▸ **Exercise objective**
Quote only the span from the first line of the entries to the line containing "- Calcular a", both ends kept. Leave every picture out.

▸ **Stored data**
****************************************

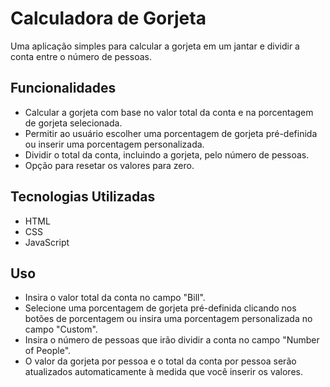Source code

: # Calculadora de Gorjeta

Uma aplicação simples para calcular a gorjeta em um jantar e dividir a conta entre o número de pessoas.

## Funcionalidades

- Calcular a gorjeta com base no valor total da conta e na porcentagem de gorjeta selecionada.
- Permitir ao usuário escolher uma porcentagem de gorjeta pré-definida ou inserir uma porcentagem personalizada.
- Dividir o total da conta, incluindo a gorjeta, pelo número de pessoas.
- Opção para resetar os valores para zero.

## Tecnologias Utilizadas

- HTML
- CSS
- JavaScript

## Uso

- Insira o valor total da conta no campo "Bill".
- Selecione uma porcentagem de gorjeta pré-definida clicando nos botões de porcentagem ou insira uma porcentagem personalizada no campo "Custom".
- Insira o número de pessoas que irão dividir a conta no campo "Number of People".
- O valor da gorjeta por pessoa e o total da conta por pessoa serão atualizados automaticamente à medida que você inserir os valores.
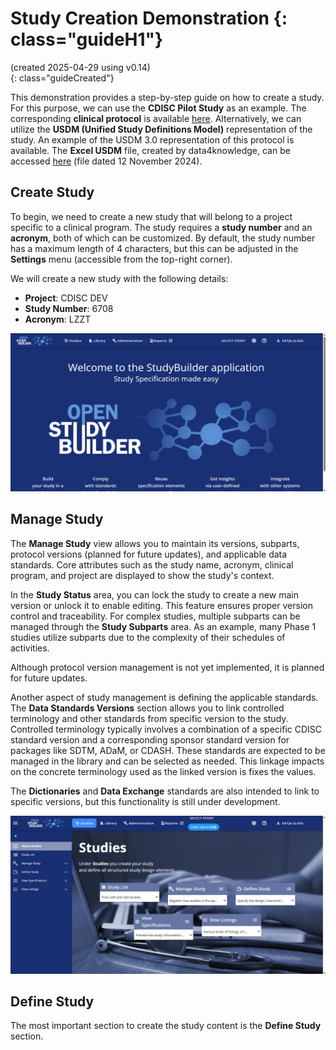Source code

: # Study Creation Demonstration {: class="guideH1"}

(created 2025-04-29 using v0.14)  
{: class="guideCreated"}

This demonstration provides a step-by-step guide on how to create a study. For this purpose, we can use the **CDISC Pilot Study** as an example. The corresponding **clinical protocol** is available [here](https://wiki.ihe.net/images/4/47/Lzzt_protocol_redacted.pdf).  Alternatively, we can utilize the **USDM (Unified Study Definitions Model)** representation of the study. An example of the USDM 3.0 representation of this protocol is available. The **Excel USDM** file, created by data4knowledge, can be accessed [here](https://github.com/data4knowledge/study_definitions_workbench/tree/main/docs/examples/Excel) (file dated 12 November 2024).  


## Create Study

To begin, we need to create a new study that will belong to a project specific to a clinical program. The study requires a **study number** and an **acronym**, both of which can be customized. By default, the study number has a maximum length of 4 characters, but this can be adjusted in the **Settings** menu (accessible from the top-right corner).

We will create a new study with the following details:

- **Project**: CDISC DEV
- **Study Number**: 6708
- **Acronym**: LZZT

![Animation - Create a New Study](./img/demo/info_demo_sc_10_create_study.gif)

## Manage Study 

The **Manage Study** view allows you to maintain its versions, subparts, protocol versions (planned for future updates), and applicable data standards. Core attributes such as the study name, acronym, clinical program, and project are displayed to show the study's context.

In the **Study Status** area, you can lock the study to create a new main version or unlock it to enable editing. This feature ensures proper version control and traceability. For complex studies, multiple subparts can be managed through the **Study Subparts** area. As an example, many Phase 1 studies utilize subparts due to the complexity of their schedules of activities.

Although protocol version management is not yet implemented, it is planned for future updates. 

Another aspect of study management is defining the applicable standards. The **Data Standards Versions** section allows you to link controlled terminology and other standards from specific version to the study. Controlled terminology typically involves a combination of a specific CDISC standard version and a corresponding sponsor standard version for packages like SDTM, ADaM, or CDASH. These standards are expected to be managed in the library and can be selected as needed. This linkage impacts on the concrete terminology used as the linked version is fixes the values.

The **Dictionaries** and **Data Exchange** standards are also intended to link to specific versions, but this functionality is still under development. 

![Animation - Manage Study](./img/demo/info_demo_sc_20_manage_study.gif)

## Define Study

The most important section to create the study content is the **Define Study** section. 
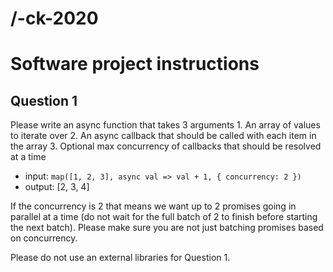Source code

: # /-ck-2020
# Software project instructions

## Question 1
Please write an async function that takes 3 arguments
	1. An array of values to iterate over
	2. An async callback that should be called with each item in the array
	3. Optional max concurrency of callbacks that should be resolved at a time  

* input: `map([1, 2, 3], async val => val + 1, { concurrency: 2 })`
* output: [2, 3, 4]

If the concurrency is 2 that means we want up to 2 promises going in parallel at a time (do not wait for the full batch of 2 to finish before starting the next batch). Please make sure you are not just batching promises based on concurrency.

Please do not use an external libraries for Question 1.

****************************************

▸ **Exercise answer**
Source code

: # Calculadora de Gorjeta

Uma aplicação simples para calcular a gorjeta em um jantar e dividir a conta entre o número de pessoas.

## Funcionalidades

- Calcular a gorjeta com base no valor total da conta e na porcentagem de gorjeta selecionada.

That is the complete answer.